A Universidade de Harvard recentemente completou mais de uma década de pesquisa abrangente publicada em um livro relativamente esperançoso intitulado The State of Native Nations [O Estado das Nações Indígenas]. A pesquisa indica que a maioria dos indicadores sociais e econômicos está caminhando em direção positiva, muitos governos tribais são sólidos, os níveis de escolaridade estão melhorando e um renascimento cultural está ocorrendo em muitas comunidades tribais.
Nas comunidades indígenas há muitas discussões sobre o que significa ser um indígena tradicional nos dias de hoje e o que isso significará no futuro.
Ser indígena no século 21 significa ser parte de uma comunidade que enfrentou pobreza e opressão devastadoras, mas que encontra muitos momentos de encanto e conforto nas histórias tradicionais, na língua, nas cerimônias e na cultura.
Ser indígena no século 21 significa ser membro de um grupo detentor de algum dos mais valiosos e antigos conhecimentos sobre o planeta, um povo que ainda tem uma relação direta com a terra e um senso de responsabilidade para com ela.
Ser indígena no século 21 significa confiar em seu próprio pensamento novamente e não somente articular sua própria visão de futuro como também ter, dentro das comunidades, um conjunto de habilidades e capacidade de liderança para transformar essa visão em realidade.
Ser indígena significa, a despeito de tudo, ainda ser capaz de sonhar com um futuro no qual as pessoas em todo o mundo apoiarão os direitos humanos e a autodeterminação dos povos indígenas. Terra e recursos podem ser colonizados, mas nunca os sonhos.

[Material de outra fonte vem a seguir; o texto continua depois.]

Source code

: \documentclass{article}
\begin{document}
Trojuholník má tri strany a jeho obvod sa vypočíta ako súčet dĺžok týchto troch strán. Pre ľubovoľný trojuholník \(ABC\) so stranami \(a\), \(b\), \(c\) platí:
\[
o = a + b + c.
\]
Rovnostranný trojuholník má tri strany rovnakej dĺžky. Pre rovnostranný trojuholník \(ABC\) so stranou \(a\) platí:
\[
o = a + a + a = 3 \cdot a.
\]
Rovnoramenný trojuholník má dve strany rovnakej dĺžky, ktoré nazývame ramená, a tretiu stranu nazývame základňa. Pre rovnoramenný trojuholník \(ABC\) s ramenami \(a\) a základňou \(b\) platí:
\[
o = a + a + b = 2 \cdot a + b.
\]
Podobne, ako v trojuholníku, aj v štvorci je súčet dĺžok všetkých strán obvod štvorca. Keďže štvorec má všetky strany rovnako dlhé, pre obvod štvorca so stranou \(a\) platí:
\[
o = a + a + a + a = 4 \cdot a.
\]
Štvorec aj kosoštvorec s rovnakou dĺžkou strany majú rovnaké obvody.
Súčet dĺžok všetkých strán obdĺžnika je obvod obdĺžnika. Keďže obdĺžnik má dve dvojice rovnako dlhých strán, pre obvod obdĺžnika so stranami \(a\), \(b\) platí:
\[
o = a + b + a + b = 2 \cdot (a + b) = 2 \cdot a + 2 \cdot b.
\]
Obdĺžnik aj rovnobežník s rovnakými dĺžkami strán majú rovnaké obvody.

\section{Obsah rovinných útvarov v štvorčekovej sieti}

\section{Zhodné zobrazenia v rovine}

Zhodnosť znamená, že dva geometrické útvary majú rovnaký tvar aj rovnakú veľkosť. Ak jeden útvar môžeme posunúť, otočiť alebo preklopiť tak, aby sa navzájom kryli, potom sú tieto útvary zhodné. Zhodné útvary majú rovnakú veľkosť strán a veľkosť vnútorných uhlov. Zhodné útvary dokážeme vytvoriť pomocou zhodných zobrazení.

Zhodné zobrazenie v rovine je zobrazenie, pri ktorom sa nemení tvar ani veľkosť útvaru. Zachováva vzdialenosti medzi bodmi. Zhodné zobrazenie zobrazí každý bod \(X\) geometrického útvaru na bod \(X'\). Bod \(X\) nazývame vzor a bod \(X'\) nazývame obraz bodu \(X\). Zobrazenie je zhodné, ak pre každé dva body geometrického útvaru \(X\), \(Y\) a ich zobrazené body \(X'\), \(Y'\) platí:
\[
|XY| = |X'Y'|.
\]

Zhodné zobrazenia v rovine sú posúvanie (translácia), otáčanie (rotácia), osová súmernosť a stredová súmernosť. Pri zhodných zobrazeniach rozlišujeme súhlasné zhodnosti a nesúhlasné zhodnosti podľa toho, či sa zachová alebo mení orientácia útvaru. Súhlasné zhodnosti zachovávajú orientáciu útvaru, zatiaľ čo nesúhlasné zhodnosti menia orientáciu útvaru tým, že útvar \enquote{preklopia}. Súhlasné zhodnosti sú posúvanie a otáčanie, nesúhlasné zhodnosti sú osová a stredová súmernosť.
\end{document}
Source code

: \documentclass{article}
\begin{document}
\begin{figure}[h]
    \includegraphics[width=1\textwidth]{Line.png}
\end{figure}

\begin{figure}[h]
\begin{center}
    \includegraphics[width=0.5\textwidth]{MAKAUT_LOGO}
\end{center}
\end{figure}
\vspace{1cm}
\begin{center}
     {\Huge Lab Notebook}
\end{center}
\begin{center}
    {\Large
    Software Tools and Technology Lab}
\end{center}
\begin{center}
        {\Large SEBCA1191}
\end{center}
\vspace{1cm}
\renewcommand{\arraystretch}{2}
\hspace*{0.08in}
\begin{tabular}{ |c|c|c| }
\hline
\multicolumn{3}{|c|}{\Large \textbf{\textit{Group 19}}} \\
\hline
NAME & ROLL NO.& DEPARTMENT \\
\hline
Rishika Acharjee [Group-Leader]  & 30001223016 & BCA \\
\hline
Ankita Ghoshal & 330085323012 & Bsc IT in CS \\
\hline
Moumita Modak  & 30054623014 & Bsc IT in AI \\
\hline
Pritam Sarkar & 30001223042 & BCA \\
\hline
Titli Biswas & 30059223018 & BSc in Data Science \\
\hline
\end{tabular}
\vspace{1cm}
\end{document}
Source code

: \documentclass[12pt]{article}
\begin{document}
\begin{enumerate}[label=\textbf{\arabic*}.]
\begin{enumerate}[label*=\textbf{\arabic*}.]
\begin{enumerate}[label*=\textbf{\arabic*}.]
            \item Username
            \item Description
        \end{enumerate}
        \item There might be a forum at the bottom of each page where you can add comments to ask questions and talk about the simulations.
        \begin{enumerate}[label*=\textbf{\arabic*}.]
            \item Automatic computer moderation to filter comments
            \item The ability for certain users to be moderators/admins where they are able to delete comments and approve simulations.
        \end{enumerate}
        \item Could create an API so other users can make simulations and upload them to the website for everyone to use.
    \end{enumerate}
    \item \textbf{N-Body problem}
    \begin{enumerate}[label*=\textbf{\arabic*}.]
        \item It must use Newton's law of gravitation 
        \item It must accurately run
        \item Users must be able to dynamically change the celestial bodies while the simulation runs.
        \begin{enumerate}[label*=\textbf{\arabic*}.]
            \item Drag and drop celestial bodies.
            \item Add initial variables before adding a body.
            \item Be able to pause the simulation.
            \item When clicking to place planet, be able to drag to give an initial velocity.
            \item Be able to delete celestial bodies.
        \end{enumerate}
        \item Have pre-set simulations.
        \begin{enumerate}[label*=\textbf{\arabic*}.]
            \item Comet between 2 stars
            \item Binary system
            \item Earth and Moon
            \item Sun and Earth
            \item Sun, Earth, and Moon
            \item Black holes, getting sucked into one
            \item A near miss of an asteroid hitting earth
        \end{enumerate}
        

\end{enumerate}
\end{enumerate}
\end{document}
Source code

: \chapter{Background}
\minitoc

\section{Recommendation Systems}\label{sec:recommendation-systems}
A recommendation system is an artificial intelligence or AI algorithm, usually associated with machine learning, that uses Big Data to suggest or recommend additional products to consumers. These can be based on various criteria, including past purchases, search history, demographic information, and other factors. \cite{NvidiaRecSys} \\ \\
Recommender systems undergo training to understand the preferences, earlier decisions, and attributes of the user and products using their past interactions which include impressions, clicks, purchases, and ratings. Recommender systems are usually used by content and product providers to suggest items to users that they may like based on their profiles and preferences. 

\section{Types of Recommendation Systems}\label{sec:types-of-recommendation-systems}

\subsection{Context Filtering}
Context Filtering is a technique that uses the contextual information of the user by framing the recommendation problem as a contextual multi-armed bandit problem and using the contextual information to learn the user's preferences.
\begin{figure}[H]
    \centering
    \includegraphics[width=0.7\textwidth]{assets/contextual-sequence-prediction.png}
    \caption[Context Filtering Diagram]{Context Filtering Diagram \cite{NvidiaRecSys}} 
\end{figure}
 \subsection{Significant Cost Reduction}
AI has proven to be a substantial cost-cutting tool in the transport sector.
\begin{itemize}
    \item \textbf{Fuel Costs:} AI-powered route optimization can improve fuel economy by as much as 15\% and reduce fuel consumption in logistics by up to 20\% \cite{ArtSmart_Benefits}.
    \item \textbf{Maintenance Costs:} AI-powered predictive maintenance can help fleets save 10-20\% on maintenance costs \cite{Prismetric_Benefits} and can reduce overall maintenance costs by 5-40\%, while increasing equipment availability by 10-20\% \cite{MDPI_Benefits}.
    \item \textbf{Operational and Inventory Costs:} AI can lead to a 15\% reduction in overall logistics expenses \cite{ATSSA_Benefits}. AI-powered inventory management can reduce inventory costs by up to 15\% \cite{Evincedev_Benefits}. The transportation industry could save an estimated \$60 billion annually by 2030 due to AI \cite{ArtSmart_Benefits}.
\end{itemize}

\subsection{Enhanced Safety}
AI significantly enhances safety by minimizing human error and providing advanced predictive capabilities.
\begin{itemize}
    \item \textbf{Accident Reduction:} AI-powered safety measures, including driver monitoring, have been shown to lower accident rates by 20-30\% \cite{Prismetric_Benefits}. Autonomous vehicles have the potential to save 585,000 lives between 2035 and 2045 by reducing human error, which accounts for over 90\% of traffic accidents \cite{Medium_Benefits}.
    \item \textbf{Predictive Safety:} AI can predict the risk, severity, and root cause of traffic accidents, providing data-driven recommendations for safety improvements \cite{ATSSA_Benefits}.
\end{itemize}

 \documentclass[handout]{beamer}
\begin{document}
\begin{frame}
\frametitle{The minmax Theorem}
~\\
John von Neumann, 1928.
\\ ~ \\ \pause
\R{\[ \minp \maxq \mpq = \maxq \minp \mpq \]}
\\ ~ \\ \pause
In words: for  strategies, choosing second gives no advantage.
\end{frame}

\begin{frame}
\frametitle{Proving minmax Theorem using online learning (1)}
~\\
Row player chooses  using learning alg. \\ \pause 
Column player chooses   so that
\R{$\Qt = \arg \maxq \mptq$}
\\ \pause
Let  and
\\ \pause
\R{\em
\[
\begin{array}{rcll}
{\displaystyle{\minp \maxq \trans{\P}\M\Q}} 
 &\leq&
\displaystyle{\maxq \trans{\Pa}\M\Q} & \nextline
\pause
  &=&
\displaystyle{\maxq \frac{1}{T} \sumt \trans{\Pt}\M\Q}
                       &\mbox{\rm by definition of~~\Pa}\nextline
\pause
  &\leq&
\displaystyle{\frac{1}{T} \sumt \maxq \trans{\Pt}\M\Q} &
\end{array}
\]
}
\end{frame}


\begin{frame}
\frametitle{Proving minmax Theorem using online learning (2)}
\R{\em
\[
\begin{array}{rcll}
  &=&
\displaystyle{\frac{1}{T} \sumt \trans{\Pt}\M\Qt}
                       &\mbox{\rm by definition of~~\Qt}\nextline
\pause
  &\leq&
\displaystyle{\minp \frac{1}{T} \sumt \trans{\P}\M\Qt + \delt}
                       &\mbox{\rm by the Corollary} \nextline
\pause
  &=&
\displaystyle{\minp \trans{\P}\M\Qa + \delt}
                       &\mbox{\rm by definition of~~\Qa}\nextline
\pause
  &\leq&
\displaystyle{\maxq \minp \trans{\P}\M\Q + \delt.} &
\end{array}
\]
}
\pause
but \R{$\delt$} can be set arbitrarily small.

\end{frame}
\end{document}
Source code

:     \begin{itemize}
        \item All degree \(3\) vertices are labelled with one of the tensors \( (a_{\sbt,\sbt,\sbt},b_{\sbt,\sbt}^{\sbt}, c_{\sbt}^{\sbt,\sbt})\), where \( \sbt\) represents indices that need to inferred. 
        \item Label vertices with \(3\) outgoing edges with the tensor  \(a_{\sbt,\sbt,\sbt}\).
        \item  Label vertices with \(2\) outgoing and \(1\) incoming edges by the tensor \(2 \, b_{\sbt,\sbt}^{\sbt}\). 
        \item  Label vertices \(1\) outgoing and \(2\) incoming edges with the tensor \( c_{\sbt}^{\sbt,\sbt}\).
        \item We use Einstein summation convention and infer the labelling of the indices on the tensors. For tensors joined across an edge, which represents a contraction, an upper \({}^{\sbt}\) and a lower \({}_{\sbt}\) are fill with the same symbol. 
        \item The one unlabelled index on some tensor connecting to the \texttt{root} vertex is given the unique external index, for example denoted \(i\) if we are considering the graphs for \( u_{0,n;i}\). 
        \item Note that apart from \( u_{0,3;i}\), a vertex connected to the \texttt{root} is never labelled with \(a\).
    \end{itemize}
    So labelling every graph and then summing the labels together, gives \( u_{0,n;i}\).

Ser indígena no século 21 significa manter redes de relacionamento e compartilhar conhecimentos tradicionais e melhores práticas com as comunidades indígenas em todo o planeta usando o iphone, aparelhos celulares Blackberry, os sites Facebook, Myspace, Youtube e qualquer outra ferramenta tecnológica disponível.
Ser indígena no século 21 significa ser empreendedor, médico, cientista ou até mesmo um astronauta que deixará suas pegadas na lua e então retornará ao lar para participar das cerimônias que seu povo vem realizando desde o início dos tempos.
Ser indígena no século 21 significa honrar nossos ancestrais que mantiveram a visão firmemente fixa no futuro, independentemente do que estava acontecendo no presente.
Ser indígena no século 21 significa reconhecer as injustiças passadas, mas nunca ficar paralisados ou sem ação por raiva do passado ou de todos os desafios atuais.
Significa seguir o conselho de nossos pais, avós e tataravós, os que nos lembram que é difícil ver o futuro com lágrimas nos olhos.